(Saved entries)

________________________

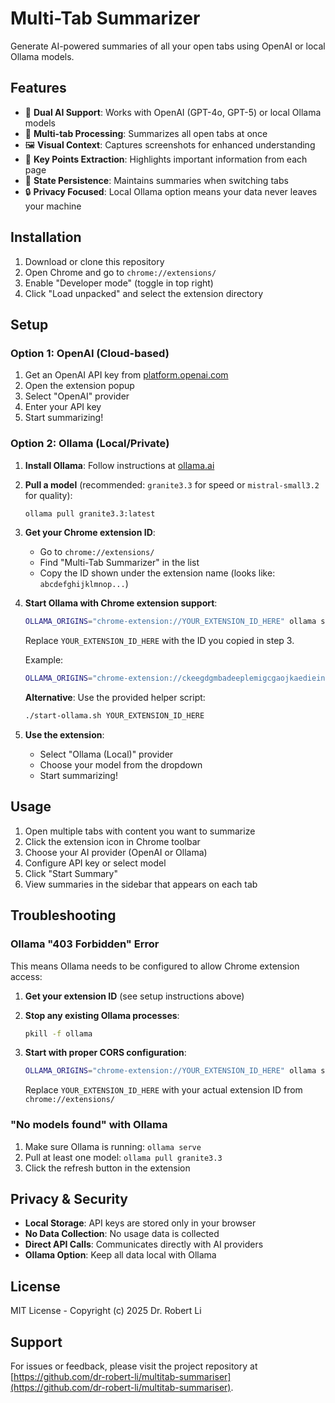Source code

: # Multi-Tab Summarizer

Generate AI-powered summaries of all your open tabs using OpenAI or local Ollama models.

## Features

- 🤖 **Dual AI Support**: Works with OpenAI (GPT-4o, GPT-5) or local Ollama models
- 📑 **Multi-tab Processing**: Summarizes all open tabs at once
- 🖼️ **Visual Context**: Captures screenshots for enhanced understanding
- 🎯 **Key Points Extraction**: Highlights important information from each page
- 💾 **State Persistence**: Maintains summaries when switching tabs
- 🔒 **Privacy Focused**: Local Ollama option means your data never leaves your machine

## Installation

1. Download or clone this repository
2. Open Chrome and go to `chrome://extensions/`
3. Enable "Developer mode" (toggle in top right)
4. Click "Load unpacked" and select the extension directory

## Setup

### Option 1: OpenAI (Cloud-based)

1. Get an OpenAI API key from [platform.openai.com](https://platform.openai.com)
2. Open the extension popup
3. Select "OpenAI" provider
4. Enter your API key
5. Start summarizing!

### Option 2: Ollama (Local/Private)

1. **Install Ollama**: Follow instructions at [ollama.ai](https://ollama.ai)

2. **Pull a model** (recommended: `granite3.3` for speed or `mistral-small3.2` for quality):
   ```bash
   ollama pull granite3.3:latest
   ```

3. **Get your Chrome extension ID**:
   - Go to `chrome://extensions/`
   - Find "Multi-Tab Summarizer" in the list
   - Copy the ID shown under the extension name (looks like: `abcdefghijklmnop...`)

4. **Start Ollama with Chrome extension support**:
   ```bash
   OLLAMA_ORIGINS="chrome-extension://YOUR_EXTENSION_ID_HERE" ollama serve
   ```
   
   Replace `YOUR_EXTENSION_ID_HERE` with the ID you copied in step 3.
   
   Example:
   ```bash
   OLLAMA_ORIGINS="chrome-extension://ckeegdgmbadeeplemigcgaojkaediein" ollama serve
   ```
   
   **Alternative**: Use the provided helper script:
   ```bash
   ./start-ollama.sh YOUR_EXTENSION_ID_HERE
   ```

5. **Use the extension**:
   - Select "Ollama (Local)" provider
   - Choose your model from the dropdown
   - Start summarizing!

## Usage

1. Open multiple tabs with content you want to summarize
2. Click the extension icon in Chrome toolbar
3. Choose your AI provider (OpenAI or Ollama)
4. Configure API key or select model
5. Click "Start Summary"
6. View summaries in the sidebar that appears on each tab

## Troubleshooting

### Ollama "403 Forbidden" Error

This means Ollama needs to be configured to allow Chrome extension access:

1. **Get your extension ID** (see setup instructions above)
2. **Stop any existing Ollama processes**:
   ```bash
   pkill -f ollama
   ```
3. **Start with proper CORS configuration**:
   ```bash
   OLLAMA_ORIGINS="chrome-extension://YOUR_EXTENSION_ID_HERE" ollama serve
   ```
   
   Replace `YOUR_EXTENSION_ID_HERE` with your actual extension ID from `chrome://extensions/`

### "No models found" with Ollama

1. Make sure Ollama is running: `ollama serve`
2. Pull at least one model: `ollama pull granite3.3`
3. Click the refresh button in the extension

## Privacy & Security

- **Local Storage**: API keys are stored only in your browser
- **No Data Collection**: No usage data is collected
- **Direct API Calls**: Communicates directly with AI providers
- **Ollama Option**: Keep all data local with Ollama

## License

MIT License - Copyright (c) 2025 Dr. Robert Li

## Support

For issues or feedback, please visit the project repository at [https://github.com/dr-robert-li/multitab-summariser](https://github.com/dr-robert-li/multitab-summariser).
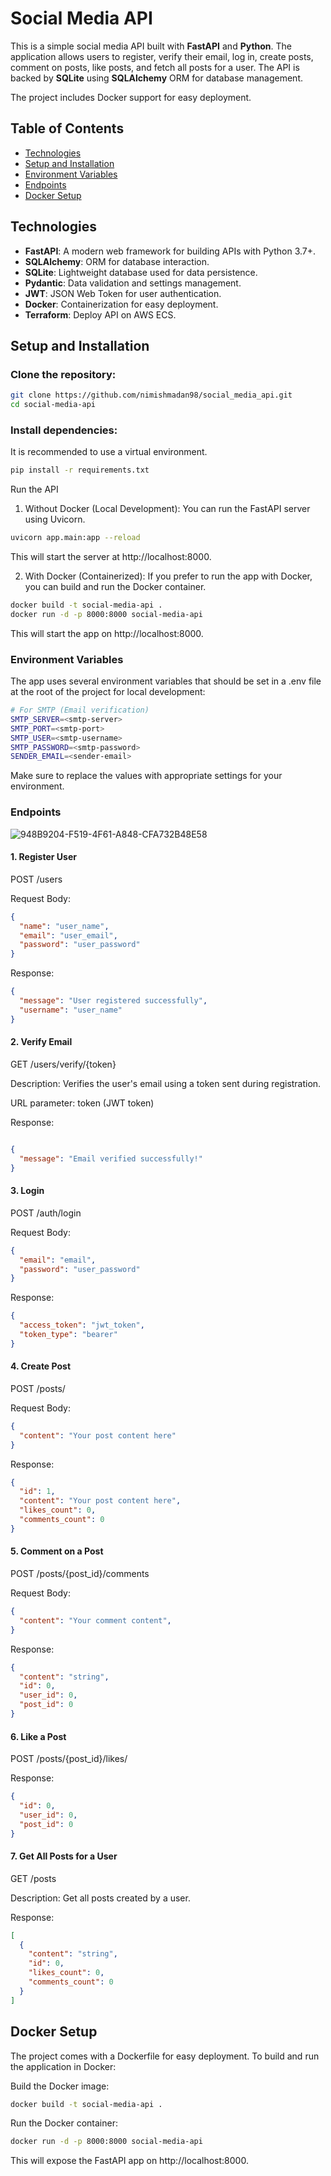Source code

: # Social Media API

This is a simple social media API built with **FastAPI** and **Python**. The application allows users to register, verify their email, log in, create posts, comment on posts, like posts, and fetch all posts for a user. The API is backed by **SQLite** using **SQLAlchemy** ORM for database management.

The project includes Docker support for easy deployment.

## Table of Contents

- [Technologies](#technologies)
- [Setup and Installation](#setup-and-installation)
- [Environment Variables](#environment-variables)
- [Endpoints](#endpoints)
- [Docker Setup](#docker-setup)

## Technologies

- **FastAPI**: A modern web framework for building APIs with Python 3.7+.
- **SQLAlchemy**: ORM for database interaction.
- **SQLite**: Lightweight database used for data persistence.
- **Pydantic**: Data validation and settings management.
- **JWT**: JSON Web Token for user authentication.
- **Docker**: Containerization for easy deployment.
- **Terraform**: Deploy API on AWS ECS.

## Setup and Installation

### Clone the repository:

```bash
git clone https://github.com/nimishmadan98/social_media_api.git
cd social-media-api
```

### Install dependencies:
It is recommended to use a virtual environment.

```bash
pip install -r requirements.txt
```
Run the API
1. Without Docker (Local Development):
You can run the FastAPI server using Uvicorn.

```bash
uvicorn app.main:app --reload
```
This will start the server at http://localhost:8000.

2. With Docker (Containerized):
If you prefer to run the app with Docker, you can build and run the Docker container.

```bash
docker build -t social-media-api .
docker run -d -p 8000:8000 social-media-api
```
This will start the app on http://localhost:8000.

### Environment Variables
The app uses several environment variables that should be set in a .env file at the root of the project for local development:

```bash
# For SMTP (Email verification)
SMTP_SERVER=<smtp-server>
SMTP_PORT=<smtp-port>
SMTP_USER=<smtp-username>
SMTP_PASSWORD=<smtp-password>
SENDER_EMAIL=<sender-email>
```
Make sure to replace the values with appropriate settings for your environment.

### Endpoints

![948B9204-F519-4F61-A848-CFA732B48E58](https://github.com/user-attachments/assets/42fec9b3-33d7-4b3f-b4a1-2578332860b9)

#### 1. Register User
POST /users

Request Body:

```json
{
  "name": "user_name",
  "email": "user_email",
  "password": "user_password"
}
```

Response:

```json
{
  "message": "User registered successfully",
  "username": "user_name"
}
```

#### 2. Verify Email
GET /users/verify/{token}

Description: Verifies the user's email using a token sent during registration.

URL parameter: token (JWT token)

Response:

```json

{
  "message": "Email verified successfully!"
}
```

#### 3. Login
POST /auth/login

Request Body:

```json
{
  "email": "email",
  "password": "user_password"
}
```

Response:

```json
{
  "access_token": "jwt_token",
  "token_type": "bearer"
}
```

#### 4. Create Post
POST /posts/

Request Body:

```json
{
  "content": "Your post content here"
}
```

Response:

```json
{
  "id": 1,
  "content": "Your post content here",
  "likes_count": 0,
  "comments_count": 0
}
```

#### 5. Comment on a Post
POST /posts/{post_id}/comments

Request Body:

```json
{
  "content": "Your comment content",
}
```

Response:

```json
{
  "content": "string",
  "id": 0,
  "user_id": 0,
  "post_id": 0
}
```

#### 6. Like a Post
POST /posts/{post_id}/likes/

Response:

```json
{
  "id": 0,
  "user_id": 0,
  "post_id": 0
}
```

#### 7. Get All Posts for a User
GET /posts

Description: Get all posts created by a user.

Response:

```json
[
  {
    "content": "string",
    "id": 0,
    "likes_count": 0,
    "comments_count": 0
  }
]
```

## Docker Setup
The project comes with a Dockerfile for easy deployment. To build and run the application in Docker:

Build the Docker image:

```bash
docker build -t social-media-api .
```

Run the Docker container:

```bash
docker run -d -p 8000:8000 social-media-api
```
This will expose the FastAPI app on http://localhost:8000.

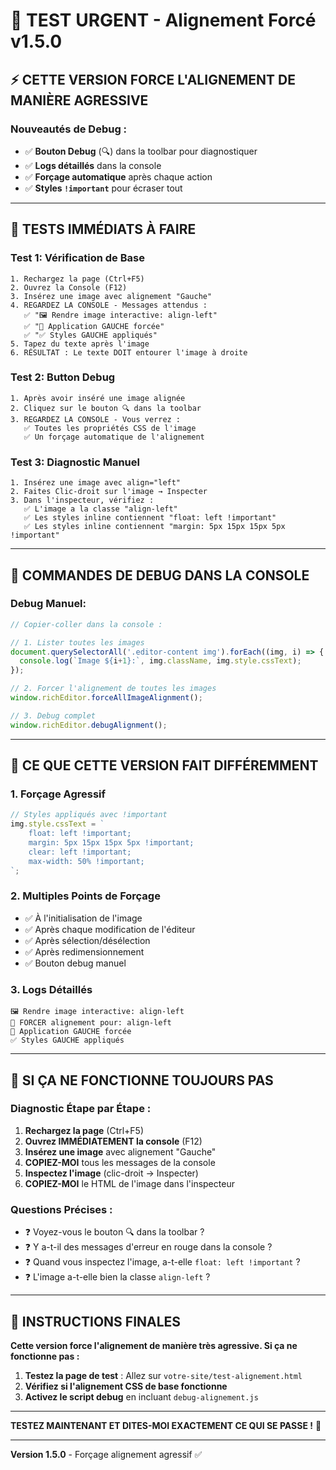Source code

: # 🚨 TEST URGENT - Alignement Forcé v1.5.0

## ⚡ **CETTE VERSION FORCE L'ALIGNEMENT DE MANIÈRE AGRESSIVE**

### **Nouveautés de Debug :**
- ✅ **Bouton Debug** (🔍) dans la toolbar pour diagnostiquer
- ✅ **Logs détaillés** dans la console
- ✅ **Forçage automatique** après chaque action
- ✅ **Styles `!important`** pour écraser tout

---

## 🧪 **TESTS IMMÉDIATS À FAIRE**

### **Test 1: Vérification de Base**
```
1. Rechargez la page (Ctrl+F5)
2. Ouvrez la Console (F12)
3. Insérez une image avec alignement "Gauche"
4. REGARDEZ LA CONSOLE - Messages attendus :
   ✅ "🖼️ Rendre image interactive: align-left"
   ✅ "📍 Application GAUCHE forcée"
   ✅ "✅ Styles GAUCHE appliqués"
5. Tapez du texte après l'image
6. RÉSULTAT : Le texte DOIT entourer l'image à droite
```

### **Test 2: Button Debug**
```
1. Après avoir inséré une image alignée
2. Cliquez sur le bouton 🔍 dans la toolbar
3. REGARDEZ LA CONSOLE - Vous verrez :
   ✅ Toutes les propriétés CSS de l'image
   ✅ Un forçage automatique de l'alignement
```

### **Test 3: Diagnostic Manuel**
```
1. Insérez une image avec align="left"
2. Faites Clic-droit sur l'image → Inspecter
3. Dans l'inspecteur, vérifiez :
   ✅ L'image a la classe "align-left"
   ✅ Les styles inline contiennent "float: left !important"
   ✅ Les styles inline contiennent "margin: 5px 15px 15px 5px !important"
```

---

## 🔧 **COMMANDES DE DEBUG DANS LA CONSOLE**

### **Debug Manuel:**
```javascript
// Copier-coller dans la console :

// 1. Lister toutes les images
document.querySelectorAll('.editor-content img').forEach((img, i) => {
  console.log(`Image ${i+1}:`, img.className, img.style.cssText);
});

// 2. Forcer l'alignement de toutes les images
window.richEditor.forceAllImageAlignment();

// 3. Debug complet
window.richEditor.debugAlignment();
```

---

## 🎯 **CE QUE CETTE VERSION FAIT DIFFÉREMMENT**

### **1. Forçage Agressif**
```javascript
// Styles appliqués avec !important
img.style.cssText = `
    float: left !important;
    margin: 5px 15px 15px 5px !important;
    clear: left !important;
    max-width: 50% !important;
`;
```

### **2. Multiples Points de Forçage**
- ✅ À l'initialisation de l'image
- ✅ Après chaque modification de l'éditeur
- ✅ Après sélection/désélection
- ✅ Après redimensionnement
- ✅ Bouton debug manuel

### **3. Logs Détaillés**
```
🖼️ Rendre image interactive: align-left
🎯 FORCER alignement pour: align-left
📍 Application GAUCHE forcée
✅ Styles GAUCHE appliqués
```

---

## 🚨 **SI ÇA NE FONCTIONNE TOUJOURS PAS**

### **Diagnostic Étape par Étape :**

1. **Rechargez la page** (Ctrl+F5)
2. **Ouvrez IMMÉDIATEMENT la console** (F12)
3. **Insérez une image** avec alignement "Gauche"
4. **COPIEZ-MOI** tous les messages de la console
5. **Inspectez l'image** (clic-droit → Inspecter)
6. **COPIEZ-MOI** le HTML de l'image dans l'inspecteur

### **Questions Précises :**
- ❓ Voyez-vous le bouton 🔍 dans la toolbar ?
- ❓ Y a-t-il des messages d'erreur en rouge dans la console ?
- ❓ Quand vous inspectez l'image, a-t-elle `float: left !important` ?
- ❓ L'image a-t-elle bien la classe `align-left` ?

---

## 🎯 **INSTRUCTIONS FINALES**

**Cette version force l'alignement de manière très agressive. Si ça ne fonctionne pas :**

1. **Testez la page de test** : Allez sur `votre-site/test-alignement.html`
2. **Vérifiez si l'alignement CSS de base fonctionne**
3. **Activez le script debug** en incluant `debug-alignement.js`

---

**TESTEZ MAINTENANT ET DITES-MOI EXACTEMENT CE QUI SE PASSE !** 🚀

---

**Version 1.5.0** - Forçage alignement agressif ✅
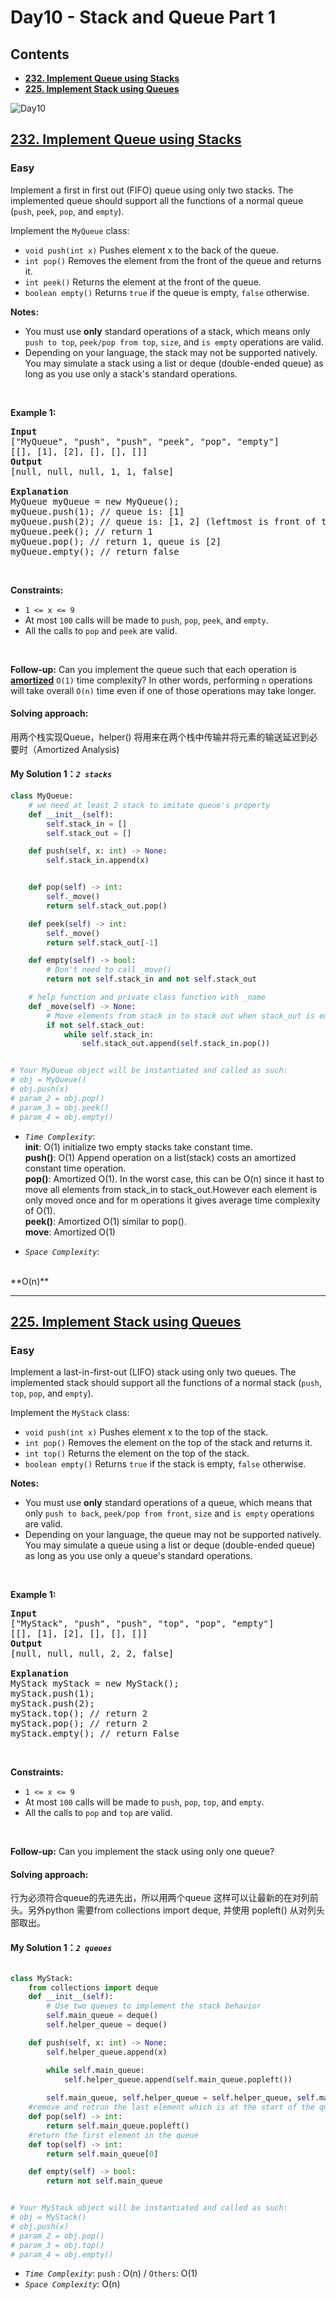 # Day10 - Stack and Queue Part 1

## Contents
* **[232. Implement Queue using Stacks](#232)**
* **[225. Implement Stack using Queues](#225)**
  
![Day10](https://github.com/samuelusc/Algomuscle/blob/main/assets/day10.png)


<h2 id = "232"><a href="https://leetcode.com/problems/implement-queue-using-stacks">232. Implement Queue using Stacks</a></h2><h3>Easy</h3><p>Implement a first in first out (FIFO) queue using only two stacks. The implemented queue should support all the functions of a normal queue (<code>push</code>, <code>peek</code>, <code>pop</code>, and <code>empty</code>).</p>

<p>Implement the <code>MyQueue</code> class:</p>

<ul>
	<li><code>void push(int x)</code> Pushes element x to the back of the queue.</li>
	<li><code>int pop()</code> Removes the element from the front of the queue and returns it.</li>
	<li><code>int peek()</code> Returns the element at the front of the queue.</li>
	<li><code>boolean empty()</code> Returns <code>true</code> if the queue is empty, <code>false</code> otherwise.</li>
</ul>

<p><strong>Notes:</strong></p>

<ul>
	<li>You must use <strong>only</strong> standard operations of a stack, which means only <code>push to top</code>, <code>peek/pop from top</code>, <code>size</code>, and <code>is empty</code> operations are valid.</li>
	<li>Depending on your language, the stack may not be supported natively. You may simulate a stack using a list or deque (double-ended queue) as long as you use only a stack&#39;s standard operations.</li>
</ul>

<p>&nbsp;</p>
<p><strong class="example">Example 1:</strong></p>

<pre>
<strong>Input</strong>
[&quot;MyQueue&quot;, &quot;push&quot;, &quot;push&quot;, &quot;peek&quot;, &quot;pop&quot;, &quot;empty&quot;]
[[], [1], [2], [], [], []]
<strong>Output</strong>
[null, null, null, 1, 1, false]

<strong>Explanation</strong>
MyQueue myQueue = new MyQueue();
myQueue.push(1); // queue is: [1]
myQueue.push(2); // queue is: [1, 2] (leftmost is front of the queue)
myQueue.peek(); // return 1
myQueue.pop(); // return 1, queue is [2]
myQueue.empty(); // return false
</pre>

<p>&nbsp;</p>
<p><strong>Constraints:</strong></p>

<ul>
	<li><code>1 &lt;= x &lt;= 9</code></li>
	<li>At most <code>100</code>&nbsp;calls will be made to <code>push</code>, <code>pop</code>, <code>peek</code>, and <code>empty</code>.</li>
	<li>All the calls to <code>pop</code> and <code>peek</code> are valid.</li>
</ul>

<p>&nbsp;</p>
<p><strong>Follow-up:</strong> Can you implement the queue such that each operation is <strong><a href="https://en.wikipedia.org/wiki/Amortized_analysis" target="_blank">amortized</a></strong> <code>O(1)</code> time complexity? In other words, performing <code>n</code> operations will take overall <code>O(n)</code> time even if one of those operations may take longer.</p>

#### Solving approach:
用两个栈实现Queue，helper() 将用来在两个栈中传输并将元素的输送延迟到必要时（Amortized Analysis) 

#### My Solution 1：_`2 stacks`_
```python
class MyQueue:
    # we need at least 2 stack to imitate queue's property
    def __init__(self):
        self.stack_in = []
        self.stack_out = []

    def push(self, x: int) -> None:
        self.stack_in.append(x)


    def pop(self) -> int:
        self._move()
        return self.stack_out.pop()

    def peek(self) -> int:
        self._move()
        return self.stack_out[-1]

    def empty(self) -> bool:
        # Don't need to call _move()
        return not self.stack_in and not self.stack_out

    # help function and private class function with _name
    def _move(self) -> None:
        # Move elements from stack in to stack out when stack_out is empty
        if not self.stack_out:
            while self.stack_in:
                self.stack_out.append(self.stack_in.pop())


# Your MyQueue object will be instantiated and called as such:
# obj = MyQueue()
# obj.push(x)
# param_2 = obj.pop()
# param_3 = obj.peek()
# param_4 = obj.empty()

```
- *`Time Complexity`*:
  </br>
  __init__: O(1) initialize two empty stacks take constant time.</br>
  **push()**: O(1) Append operation on a list(stack) costs an amortized constant time operation.</br>
  **pop()**: Amortized O(1). In the worst case, this can be O(n) since it hast to move all elements from stack_in to stack_out.However each element is only moved once 
and for m operations it gives average time complexity of O(1).</br>
  **peek()**: Amortized O(1) similar to pop().</br>
  **move**: Amortized O(1)
   
- *`Space Complexity`*:
</br>
**O(n)**

*****

<h2 id="225"><a href="https://leetcode.com/problems/implement-stack-using-queues">225. Implement Stack using Queues</a></h2><h3>Easy</h3><p>Implement a last-in-first-out (LIFO) stack using only two queues. The implemented stack should support all the functions of a normal stack (<code>push</code>, <code>top</code>, <code>pop</code>, and <code>empty</code>).</p>

<p>Implement the <code>MyStack</code> class:</p>

<ul>
	<li><code>void push(int x)</code> Pushes element x to the top of the stack.</li>
	<li><code>int pop()</code> Removes the element on the top of the stack and returns it.</li>
	<li><code>int top()</code> Returns the element on the top of the stack.</li>
	<li><code>boolean empty()</code> Returns <code>true</code> if the stack is empty, <code>false</code> otherwise.</li>
</ul>

<p><b>Notes:</b></p>

<ul>
	<li>You must use <strong>only</strong> standard operations of a queue, which means that only <code>push to back</code>, <code>peek/pop from front</code>, <code>size</code> and <code>is empty</code> operations are valid.</li>
	<li>Depending on your language, the queue may not be supported natively. You may simulate a queue using a list or deque (double-ended queue) as long as you use only a queue&#39;s standard operations.</li>
</ul>

<p>&nbsp;</p>
<p><strong class="example">Example 1:</strong></p>

<pre>
<strong>Input</strong>
[&quot;MyStack&quot;, &quot;push&quot;, &quot;push&quot;, &quot;top&quot;, &quot;pop&quot;, &quot;empty&quot;]
[[], [1], [2], [], [], []]
<strong>Output</strong>
[null, null, null, 2, 2, false]

<strong>Explanation</strong>
MyStack myStack = new MyStack();
myStack.push(1);
myStack.push(2);
myStack.top(); // return 2
myStack.pop(); // return 2
myStack.empty(); // return False
</pre>

<p>&nbsp;</p>
<p><strong>Constraints:</strong></p>

<ul>
	<li><code>1 &lt;= x &lt;= 9</code></li>
	<li>At most <code>100</code> calls will be made to <code>push</code>, <code>pop</code>, <code>top</code>, and <code>empty</code>.</li>
	<li>All the calls to <code>pop</code> and <code>top</code> are valid.</li>
</ul>

<p>&nbsp;</p>
<p><strong>Follow-up:</strong> Can you implement the stack using only one queue?</p>

#### Solving approach:
行为必须符合queue的先进先出，所以用两个queue 这样可以让最新的在对列前头。另外python 需要from collections import deque, 并使用 popleft() 从对列头部取出。

#### My Solution 1：_`2 queues`_
```python

class MyStack:
    from collections import deque
    def __init__(self):
        # Use two queues to implement the stack behavior
        self.main_queue = deque()
        self.helper_queue = deque()

    def push(self, x: int) -> None:
        self.helper_queue.append(x)

        while self.main_queue:
            self.helper_queue.append(self.main_queue.popleft())
        
        self.main_queue, self.helper_queue = self.helper_queue, self.main_queue
    #remove and retrun the last element which is at the start of the queue
    def pop(self) -> int:
        return self.main_queue.popleft()
    #return the first element in the queue 
    def top(self) -> int:
        return self.main_queue[0]

    def empty(self) -> bool:
        return not self.main_queue


# Your MyStack object will be instantiated and called as such:
# obj = MyStack()
# obj.push(x)
# param_2 = obj.pop()
# param_3 = obj.top()
# param_4 = obj.empty()

```

- *`Time Complexity`*:
`push` : O(n) / `Others`: O(1)
- *`Space Complexity`*:
O(n)

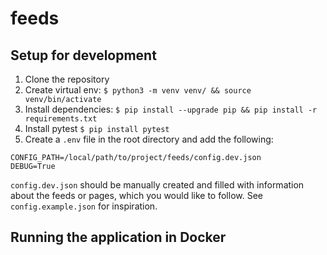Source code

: # feeds

## Setup for development

1. Clone the repository
2. Create virtual env: `$ python3 -m venv venv/ && source venv/bin/activate`
4. Install dependencies: `$ pip install --upgrade pip && pip install -r requirements.txt`
5. Install pytest `$ pip install pytest`
6. Create a `.env` file in the root directory and add the following:

```
CONFIG_PATH=/local/path/to/project/feeds/config.dev.json
DEBUG=True
```

`config.dev.json` should be manually created and filled with information about the feeds or pages, which you would like
to follow. See `config.example.json` for inspiration.

## Running the application in Docker

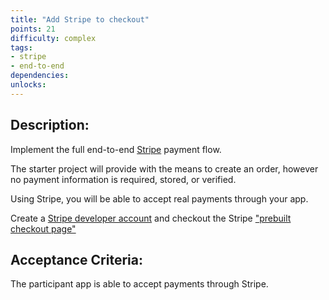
 ```yaml
---
title: "Add Stripe to checkout"
points: 21
difficulty: complex
tags: 
- stripe
- end-to-end
dependencies:
unlocks:
---
```


## Description:

Implement the full end-to-end [Stripe](https://stripe.com/en-ca) payment flow.

The starter project will provide with the means to create an order, however no payment information is required, stored, or verified.

Using Stripe, you will be able to accept real payments through your app.

Create a [Stripe developer account](https://dashboard.stripe.com/register) and checkout the Stripe ["prebuilt checkout page"](https://stripe.com/docs/checkout/quickstart?client=react)

## Acceptance Criteria:

The participant app is able to accept payments through Stripe.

________________________

ASSIGNED TASK: Give back the records above exactly, limited to the lines between the one holding "Queue using Stacks</a></h2><h3>Easy</h3><p>Implement" and the one holding "<li><code>int pop()</code> Removes the element from", inclusive.

RESPONSE AREA:
<h2 id = "232"><a href="https://leetcode.com/problems/implement-queue-using-stacks">232. Implement Queue using Stacks</a></h2><h3>Easy</h3><p>Implement a first in first out (FIFO) queue using only two stacks. The implemented queue should support all the functions of a normal queue (<code>push</code>, <code>peek</code>, <code>pop</code>, and <code>empty</code>).</p>

<p>Implement the <code>MyQueue</code> class:</p>

<ul>
	<li><code>void push(int x)</code> Pushes element x to the back of the queue.</li>
	<li><code>int pop()</code> Removes the element from the front of the queue and returns it.</li>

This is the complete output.